Господин Рауль Марсьен обычно испытывал острую нужду в деньгах. По достижении совершеннолетия он уже лет пятнадцать, поддерживал свое положение в обществе изобретательными и смелыми маневрами. Но в этом году затруднения, беспрестанно возраставшие становились ужасающими. Это очень огорчало и тревожило г-жу де Бонмон, так как она любила Рауля. Она любила его нежно, всем сердцем и всем телом.
— А вам, господин де Термондр, два кусочка?
Она обожала своего Рауля, своего Papa, со всею нежностью безмятежной души. Ей хотелось, чтобы он был ласковым и верным, невинным и мечтательным. А он был совсем не таким, как она желала, и она страдала от этого. И, боясь его потерять, она ставила свечи в часовне св. Антония.

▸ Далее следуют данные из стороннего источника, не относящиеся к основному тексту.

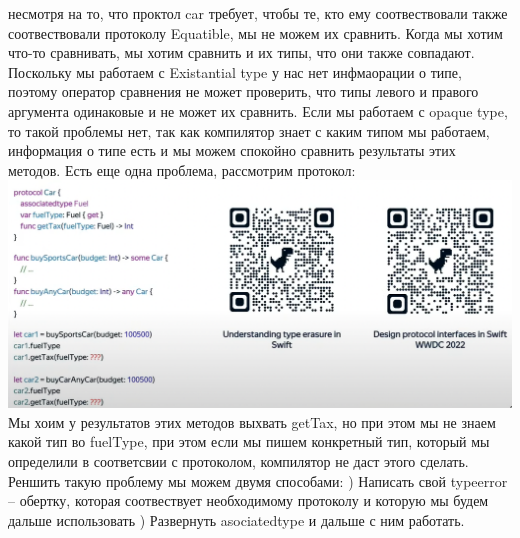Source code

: \documentclass{article}
\begin{document}
    несмотря на то, что проктол car требует, чтобы те, кто ему соотвествовали также соотвествовали протоколу Equatible, мы не можем их сравнить. 
    \newline
    Когда мы хотим что-то сравнивать, мы хотим сравнить и их типы, что они также совпадают. Поскольку мы работаем с Existantial type у нас нет инфмаорации о типе, поэтому оператор сравнения не может проверить, что типы левого и правого аргумента одинаковые и не может их сравнить. 
    \newline
    Если мы работаем с opaque type, то такой проблемы нет, так как компилятор знает с каким типом мы работаем, информация о типе есть и мы можем спокойно сравнить результаты этих методов. 
    \newline
    \newline
    Есть еще одна проблема, рассмотрим протокол: 
    \newline
    \includegraphics[scale = 0.5]{pic/Снимок экрана 2023-07-28 в 23.19.06.png}
    \newline
    Мы хоим у результатов этих методов выхвать getTax, но при этом мы не знаем какой тип во fuelType, при этом если мы пишем конкретный тип, который мы определили в соответсвии с протоколом, компилятор не даст этого сделать. 
    \newline
    Реншить такую проблему мы можем двумя способами: 
    ) Написать свой typeerror -- обертку, которая соотвествует необходимому протоколу и которую мы будем дальше использовать
    ) Развернуть asociatedtype и дальше с ним работать. 
\end{document}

Господин де Термондр взглядом знатока рассматривал картины. То была живопись новейшей школы — произведения Добиньи, Теодора Руссо, Жюля Дюпре, Шантрейля, Диаза, Коро: меланхоличные пруды, опушки дремучего леса, росистые луга, деревенские улицы, прогалины, залитые золотом заката, ивы, тонущие в белой утренней дымке. Эти серебристые, бурые, зеленые, голубые, серые холсты, в своих массивных золоченых рамах, на фоне стенной обивки из красной камки, быть может, не очень гармонировали с монументальным камином эпохи Ренессанса и со скульптурой на его аспидных изразцах, изображавшей любовные похождения нимф и метаморфозы богов. Эти картины действительно немного разбивали впечатление от дивного старинного потолка, в расписных кессонах которого повторялся с бесконечным разнообразием геральдический павлин Бернара де Пав, привязанный за лапу к лютне Николетты де Восель.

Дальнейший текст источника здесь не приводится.